A member of our private support community had the opportunity to apply her developing coding skills while working with a web designer.

Working with a website design can be tricky when it comes to breaking it down into actual code. Oftentimes you are presented with one page design, and you need to start out by envisioning how it will be applied to all pages, and how it will look on all devices – large computer screens, and small iphone and Android devices. Here are a few ideas of what you need to think about.

First start by printing out the PSD file:

Pull out some markers and draw all over it! Draw boxes around containers so you can break down each part into <divs>, so you can start thinking about how you will jigsaw it together. It’s a little like reverse-wireframing! That is, instead of starting out with a wireframe, you are taking a finished design and taking it right back to basics!

That process will usually trigger questions such as:

1. Is the header a finite width and what happens when the screen size is bigger than that width? What will you see either side of the image?

2. Same with the footer: will it extend to the edge of the screen, and expand in width infinitely, or will it be a specific width? Will the widget boxes insider the footer also expand to the full width of the screen, or would you (as I would suggest) rein them in, and set them up inside an HTML container (or a div) which will be the same width as your main content container, and centered on the screen?

3. Let’s say you have an image sitting alongside a paragraph of text. When your browser window (and device) gets smaller, what happens when paragraph text becomes longer than an image ? (a) Do you want it to wrap around the image? Or (b) will it extend down in a long column of text?

  • If it is (a) then you could use the WP featured image box in your Thesis Responsive Skin templates. After you position your WP Featured Image box in the template, click on the gear icon for that box and choose to have the image left aligned with an image wrap.
  • If it’s (b) then you will have to divide the posts up into two boxes, with the WP featured image in one, and the content in the other. This would also require a media query to overrule the boxes floating side-by-side at a certain width since the screen size will become too narrow for them to comfortably sit side-by-side. Instead, the image and text boxes will have to instead stack.

4. Continuing with our examination of that image alongside the text: is this a one-time layout, or will it need to be templated so that all your blog posts, or pages, or a even just a select few pages can have the identical layout. If it’s a one-time thing, do you want to add a custom template to your Thesis website, or will you decide to code it with <divs> and floats?
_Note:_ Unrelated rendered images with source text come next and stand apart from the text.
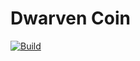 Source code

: # Dwarven Coin

[![Build](https://github.com/Sowasvonbot/Dwarven_Coins/actions/workflows/maven.yml/badge.svg?branch=master)](https://github.com/Sowasvonbot/Dwarven_Coins/actions/workflows/maven.yml)

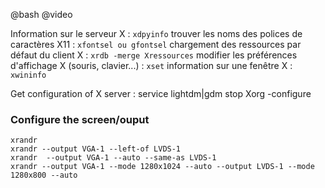 @bash
@video

Information sur le serveur X                                : `xdpyinfo`
trouver les noms des polices de caractères X11              : `xfontsel ou gfontsel`
chargement des ressources par défaut du client X            : `xrdb -merge Xressources`
modifier les préférences d'affichage X (souris, clavier...) : `xset`
information sur une fenêtre X : `xwininfo`

Get configuration of X server : 
    service lightdm|gdm stop
    Xorg -configure


### Configure the screen/ouput

	xrandr
	xrandr --output VGA-1 --left-of LVDS-1
	xrandr  --output VGA-1 --auto --same-as LVDS-1
	xrandr --output VGA-1 --mode 1280x1024 --auto --output LVDS-1 --mode 1280x800 --auto
    

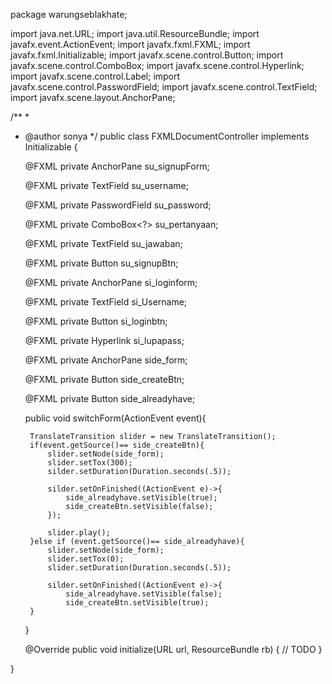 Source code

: package warungseblakhate;

import java.net.URL;
import java.util.ResourceBundle;
import javafx.event.ActionEvent;
import javafx.fxml.FXML;
import javafx.fxml.Initializable;
import javafx.scene.control.Button;
import javafx.scene.control.ComboBox;
import javafx.scene.control.Hyperlink;
import javafx.scene.control.Label;
import javafx.scene.control.PasswordField;
import javafx.scene.control.TextField;
import javafx.scene.layout.AnchorPane;

/**
 *
 * @author sonya
 */
public class FXMLDocumentController implements Initializable {
    
    @FXML
    private AnchorPane su_signupForm;

    @FXML
    private TextField su_username;

    @FXML
    private PasswordField su_password;

    @FXML
    private ComboBox<?> su_pertanyaan;

    @FXML
    private TextField su_jawaban;

    @FXML
    private Button su_signupBtn;

    @FXML
    private AnchorPane si_loginform;

    @FXML
    private TextField si_Username;


    @FXML
    private Button si_loginbtn;

    @FXML
    private Hyperlink si_lupapass;

    @FXML
    private AnchorPane side_form;

    @FXML
    private Button side_createBtn;
    
     @FXML
    private Button side_alreadyhave;
    
    
    public void switchForm(ActionEvent event){
        
        TranslateTransition slider = new TranslateTransition();
        if(event.getSource()== side_createBtn){
            slider.setNode(side_form);
            slider.setTox(300);
            silder.setDuration(Duration.seconds(.5));
            
            silder.setOnFinished((ActionEvent e)->{
                side_alreadyhave.setVisible(true);
                side_createBtn.setVisible(false);
            });
            
            slider.play();
        }else if (event.getSource()== side_alreadyhave){
            slider.setNode(side_form);
            slider.setTox(0);
            slider.setDuration(Duration.seconds(.5));
            
            silder.setOnFinished((ActionEvent e)->{
                side_alreadyhave.setVisible(false);
                side_createBtn.setVisible(true);
        }
        
    }
    
    @Override
    public void initialize(URL url, ResourceBundle rb) {
        // TODO
    }    
    
}
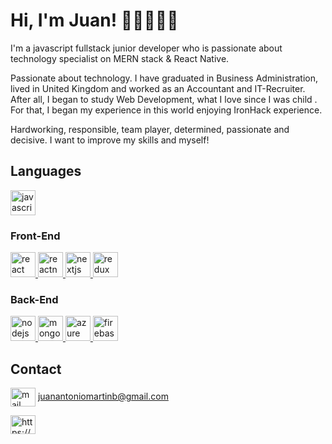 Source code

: # Hi, I'm Juan! 👋🏼👨🏻‍💻


I'm a javascript fullstack junior developer who is passionate about technology specialist on MERN stack & React Native. 

Passionate about technology. I have graduated in Business Administration, lived in United Kingdom and worked as an Accountant and IT-Recruiter. After all, I began to study Web Development, what I love since I was child . For that, I began my experience in this world enjoying IronHack experience.

Hardworking, responsible, team player, determined, passionate and decisive. I want to improve my skills and myself!



## Languages
<p align="left"> 
  <a href="https://developer.mozilla.org/en-US/docs/Web/JavaScript" target="_blank"> 
  <img src="https://devicons.github.io/devicon/devicon.git/icons/javascript/javascript-original.svg" alt="javascript" width="40" height="40"/> </a>  
  </p>
  
### Front-End
<p align="left"> 
   <a href="https://reactjs.org/" target="_blank"> 
  <img src="https://devicons.github.io/devicon/devicon.git/icons/react/react-original-wordmark.svg" alt="react" width="40" height="40"/> </a> 
  <a href="https://reactnative.dev/" target="_blank"> 
  <img src="https://reactnative.dev/img/header_logo.svg" alt="reactnative" width="40" height="40"/> </a>
  <a href="https://nextjs.org/" target="_blank"> 
  <img src="https://cdn.worldvectorlogo.com/logos/nextjs-3.svg" alt="nextjs" width="40" height="40"/> </a> 
  <a href="https://redux.js.org" target="_blank"> 
  <img src="https://devicons.github.io/devicon/devicon.git/icons/redux/redux-original.svg" alt="redux" width="40" height="40"/> </a> 
</p>

### Back-End
<p align="left"> 
  <a href="https://nodejs.org" target="_blank"> 
  <img src="https://devicons.github.io/devicon/devicon.git/icons/nodejs/nodejs-original-wordmark.svg" alt="nodejs" width="40" height="40"/> </a>
    <a href="https://www.mongodb.com/" target="_blank"> 
   <img src="https://devicons.github.io/devicon/devicon.git/icons/mongodb/mongodb-original-wordmark.svg" alt="mongodb" width="40" height="40"/> </a>  
  
  <a href="https://azure.microsoft.com/en-in/" target="_blank"> 
  <img src="https://www.vectorlogo.zone/logos/microsoft_azure/microsoft_azure-icon.svg" alt="azure" width="40" height="40"/> </a> 
  <a href="https://firebase.google.com/" target="_blank"> 
  <img src="https://www.vectorlogo.zone/logos/firebase/firebase-icon.svg" alt="firebase" width="40" height="40"/> </a> 
 

</p>


## Contact

<a target="blank"><img align="center" src="https://simpleicons.org/icons/gmail.svg" alt="mail" height="30" width="40" /></a>  <juanantoniomartinb@gmail.com> 
<p align="left">
<a href="https://linkedin.com/in/https://www.linkedin.com/in/juanamartinb/" target="blank"><img align="center" src="https://cdn.jsdelivr.net/npm/simple-icons@3.0.1/icons/linkedin.svg" alt="https://www.linkedin.com/in/juanamartinb/" height="30" width="40" /></a>
</p>


<!--
**JuanMrtt/JuanMrtt** is a ✨ _special_ ✨ repository because its `README.md` (this file) appears on your GitHub profile.

Here are some ideas to get you started:

- 🔭 I’m currently working on ...
- 🌱 I’m currently learning ...
- 👯 I’m looking to collaborate on ...
- 🤔 I’m looking for help with ...
- 💬 Ask me about ...
- 📫 How to reach me: ...
- 😄 Pronouns: ...
- ⚡ Fun fact: ...
-->
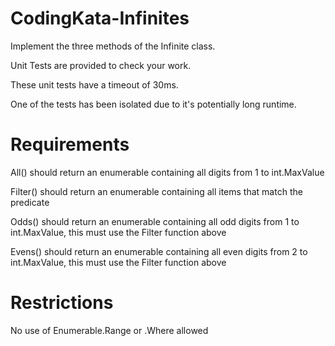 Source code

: # CodingKata-Infinites

Implement the three methods of the Infinite class.

Unit Tests are provided to check your work.

These unit tests have a timeout of 30ms.

One of the tests has been isolated due to it's potentially long runtime.

# Requirements
All() should return an enumerable containing all digits from 1 to int.MaxValue

Filter() should return an enumerable containing all items that match the predicate

Odds() should return an enumerable containing all odd digits from 1 to int.MaxValue, this must use the Filter function above

Evens() should return an enumerable containing all even digits from 2 to int.MaxValue, this must use the Filter function above

# Restrictions
No use of Enumerable.Range or .Where allowed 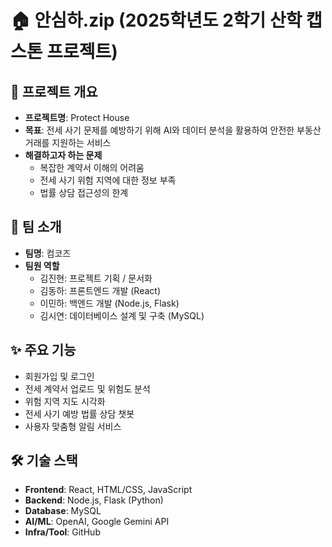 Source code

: # 🏠 안심하.zip (2025학년도 2학기 산학 캡스톤 프로젝트)

## 📖 프로젝트 개요
- **프로젝트명**: Protect House  
- **목표**: 전세 사기 문제를 예방하기 위해 AI와 데이터 분석을 활용하여 안전한 부동산 거래를 지원하는 서비스
- **해결하고자 하는 문제**
  - 복잡한 계약서 이해의 어려움
  - 전세 사기 위험 지역에 대한 정보 부족
  - 법률 상담 접근성의 한계

## 👥 팀 소개
- **팀명**: 컴코즈
- **팀원 역할**
  - 김진현: 프로젝트 기획 / 문서화
  - 김동하: 프론트엔드 개발 (React)
  - 이민하: 백엔드 개발 (Node.js, Flask)
  - 김시연: 데이터베이스 설계 및 구축 (MySQL)

## ✨ 주요 기능
- 회원가입 및 로그인
- 전세 계약서 업로드 및 위험도 분석
- 위험 지역 지도 시각화
- 전세 사기 예방 법률 상담 챗봇
- 사용자 맞춤형 알림 서비스

## 🛠 기술 스택
- **Frontend**: React, HTML/CSS, JavaScript  
- **Backend**: Node.js, Flask (Python)  
- **Database**: MySQL  
- **AI/ML**: OpenAI, Google Gemini API  
- **Infra/Tool**: GitHub 

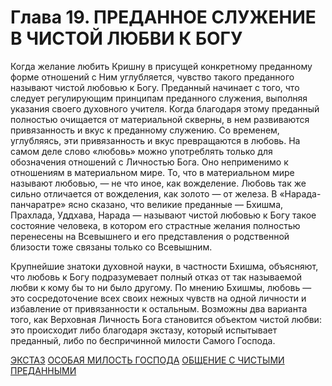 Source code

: # Глава 19. ПРЕДАННОЕ СЛУЖЕНИЕ В ЧИСТОЙ ЛЮБВИ К БОГУ

Когда желание любить Кришну в присущей конкретному преданному форме отношений с Ним углубляется, чувство такого преданного называют чистой любовью к Богу. Преданный начинает с того, что следует регулирующим принципам преданного служения, выполняя указания своего духовного учителя. Когда благодаря этому преданный полностью очищается от материальной скверны, в нем развиваются привязанность и вкус к преданному служению. Со временем, углубляясь, эти привязанность и вкус превращаются в любовь. На самом деле слово «любовь» можно употреблять только для обозначения отношений с Личностью Бога. Оно неприменимо к отношениям в материальном мире. То, что в материальном мире называют любовью, — не что иное, как вожделение. Любовь так же сильно отличается от вожделения, как золото — от железа. В «Нарада-панчаратре» ясно сказано, что великие преданные — Бхишма, Прахлада, Уддхава, Нарада — называют чистой любовью к Богу такое состояние человека, в котором его страстные желания полностью перенесены на Всевышнего и его представления о родственной близости тоже связаны только со Всевышним.

Крупнейшие знатоки духовной науки, в частности Бхишма, объясняют, что любовь к Богу подразумевает полный отказ от так называемой любви к кому бы то ни было другому. По мнению Бхишмы, любовь — это сосредоточение всех своих нежных чувств на одной личности и избавление от привязанности к остальным. Возможны два варианта того, как Верховная Личность Бога становится объектом чистой любви: это происходит либо благодаря экстазу, который испытывает преданный, либо по беспричинной милости Самого Господа.

[ЭКСТАЗ](119/11901.md)
[ОСОБАЯ МИЛОСТЬ ГОСПОДА](119/11902.md)
[ОБЩЕНИЕ С ЧИСТЫМИ ПРЕДАННЫМИ](119/11903.md)
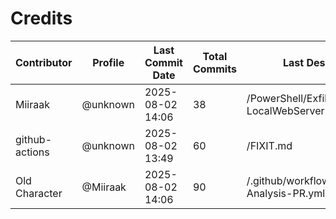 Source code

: # Credits

| Contributor | Profile | Last Commit Date | Total Commits | Last Description/Path |
|-------------|---------|------------------|----------------|-------------------------|
| Miiraak | @unknown | 2025-08-02 14:06 | 38 | /PowerShell/Exfiltration/HTTP/Setup-LocalWebServer.ps1 |
| github-actions | @unknown | 2025-08-02 13:49 | 60 | /FIXIT.md |
| Old Character | @Miiraak | 2025-08-02 14:06 | 90 | /.github/workflows/PowerShell-Analysis-PR.yml |

<!-- This file is automatically updated by workflow. Additions will appear below. -->
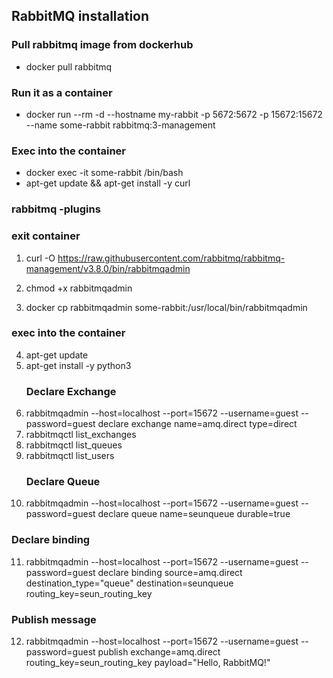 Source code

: ## RabbitMQ installation
### Pull rabbitmq image from dockerhub
- docker pull rabbitmq
### Run it as a container
- docker run --rm -d --hostname my-rabbit -p 5672:5672 -p 15672:15672 --name some-rabbit rabbitmq:3-management
### Exec into the container
- docker exec -it some-rabbit /bin/bash
- apt-get update && apt-get install -y curl
### rabbitmq -plugins
### exit container
1. curl -O https://raw.githubusercontent.com/rabbitmq/rabbitmq-management/v3.8.0/bin/rabbitmqadmin
2. chmod +x rabbitmqadmin

3. docker cp rabbitmqadmin some-rabbit:/usr/local/bin/rabbitmqadmin
### exec into the container
4. apt-get update
5. apt-get install -y python3
   ### Declare Exchange
6. rabbitmqadmin --host=localhost --port=15672 --username=guest --password=guest declare exchange name=amq.direct type=direct
7. rabbitmqctl list_exchanges
8. rabbitmqctl list_queues
9. rabbitmqctl list_users
    ### Declare Queue
10. rabbitmqadmin --host=localhost --port=15672 --username=guest --password=guest declare queue name=seunqueue durable=true
   ### Declare binding
11. rabbitmqadmin --host=localhost --port=15672 --username=guest --password=guest declare binding source=amq.direct destination_type="queue" destination=seunqueue routing_key=seun_routing_key
   ### Publish message
12. rabbitmqadmin --host=localhost --port=15672 --username=guest --password=guest publish exchange=amq.direct routing_key=seun_routing_key payload="Hello, RabbitMQ!"
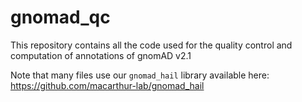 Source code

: # gnomad_qc

This repository contains all the code used for the quality control and computation of annotations of gnomAD v2.1

Note that many files use our `gnomad_hail` library available here: https://github.com/macarthur-lab/gnomad_hail


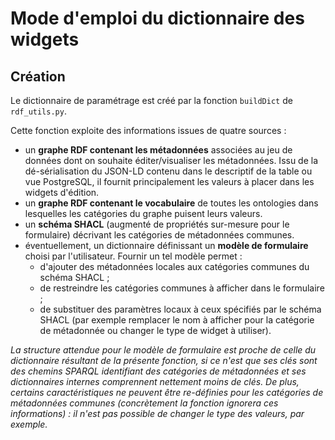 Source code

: # Mode d'emploi du dictionnaire des widgets

## Création

Le dictionnaire de paramétrage est créé par la fonction `buildDict` de `rdf_utils.py`.

Cette fonction exploite des informations issues de quatre sources :
- un **graphe RDF contenant les métadonnées** associées au jeu de données dont on souhaite éditer/visualiser les métadonnées. Issu de la dé-sérialisation du JSON-LD contenu dans le descriptif de la table ou vue PostgreSQL, il fournit principalement les valeurs à placer dans les widgets d'édition.
- un **graphe RDF contenant le vocabulaire** de toutes les ontologies dans lesquelles les catégories du graphe puisent leurs valeurs.
- un **schéma SHACL** (augmenté de propriétés sur-mesure pour le formulaire) décrivant les catégories de métadonnées communes.
- éventuellement, un dictionnaire définissant un **modèle de formulaire** choisi par l'utilisateur. Fournir un tel modèle permet :
    - d'ajouter des métadonnées locales aux catégories communes du schéma SHACL ;
    - de restreindre les catégories communes à afficher dans le formulaire ;
    - de substituer des paramètres locaux à ceux spécifiés par le schéma SHACL (par exemple remplacer le nom à afficher pour la catégorie de métadonnée ou changer le type de widget à utiliser).
    
*La structure attendue pour le modèle de formulaire est proche de celle du dictionnaire résultant de la présente fonction, si ce n'est que ses clés sont des chemins SPARQL identifiant des catégories de métadonnées et ses dictionnaires internes comprennent nettement moins de clés. De plus, certains caractéristiques ne peuvent être re-définies pour les catégories de métadonnées communes (concrètement la fonction ignorera ces informations) : il n'est pas possible de changer le type des valeurs, par exemple.*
5. In the design sample we looked at, there is a podcast: Think about the best way to add the podcast with your client’s technical expertise in mind. What tool do they use to create podcasts? If the podcast is an mp3, do you want to use WordPress’s audio tool to insert the podcast? Or you want to use a plugin? Or do you need to link to another podcasting service entirely? How do you want people to subscribe to that podcast, and have you included a form or links to subscribe below each post?

6. Is there just an except of each single blog post on the full blog page, or will you add the full blog post? If it’s the former, what will the Read More button look like?

7. If you have forms with side-by-side form fields, how will you lay out these fields when the screen size becomes too narrow for everything to sit side-by-side. Will you instead stack the form fields?

8. If you have a big header image with text in it, will you (a) include the text in the image, or will you treat the image as a background image and layer the text on top of it.

  • If it’s (a), when the image gets scaled down to fit inside a mobile device, will the text still be readable? Will you hide that image with a media query and show another one that is more readable on smaller devices?
  • If it’s (b), perhaps you could use a slideshow with captions, so the image is the slide, and the text is the caption. What responsive slideshow plugin will you use?

9. What will your mobile menu look like when the screen size gets smaller? Where will it be located on the page? Will it be a small icon, or will it be a bar spanning the entire width of the screen at the very top of the page? Will it sit above, below, or beside your logo?

10. If you have a logo, a menu, and a social media icon menu at the top of your site, how will these be laid out on smaller ipad and iphone devices? Will they stack? Will you hide the social media icons at a certain screen width using a media query?


This is just a glimpse of how you might work your way around your website designs, to break them down into a jigsaw of HTML boxes (and/or divs), to think about smaller and larger screen sizes, and how everything will fit and flow into the new screen dimensions.

Don’t be afraid to ask a web designer to run any other proofs by you, before they share them with the client, so you can ask questions and work out the best way to do things, before the client gets attached to an idea that’s not doable.

In closing, I like the comment from this article:

“If you’ve done any site development in your career, then you know the process at this point starts to include all elements from above, which means the design can’t be done on it’s own – usually compromises have to be made; Sometimes a block of text doesn’t fit a container, the order of the elements doesn’t feel right, images don’t properly (or effectively) convey the message, etc.”

Hence the need to (a) work with the designer during the design process and (b) have a designer who is willing to compromise, especially when they don’t think about responsive design and how it works!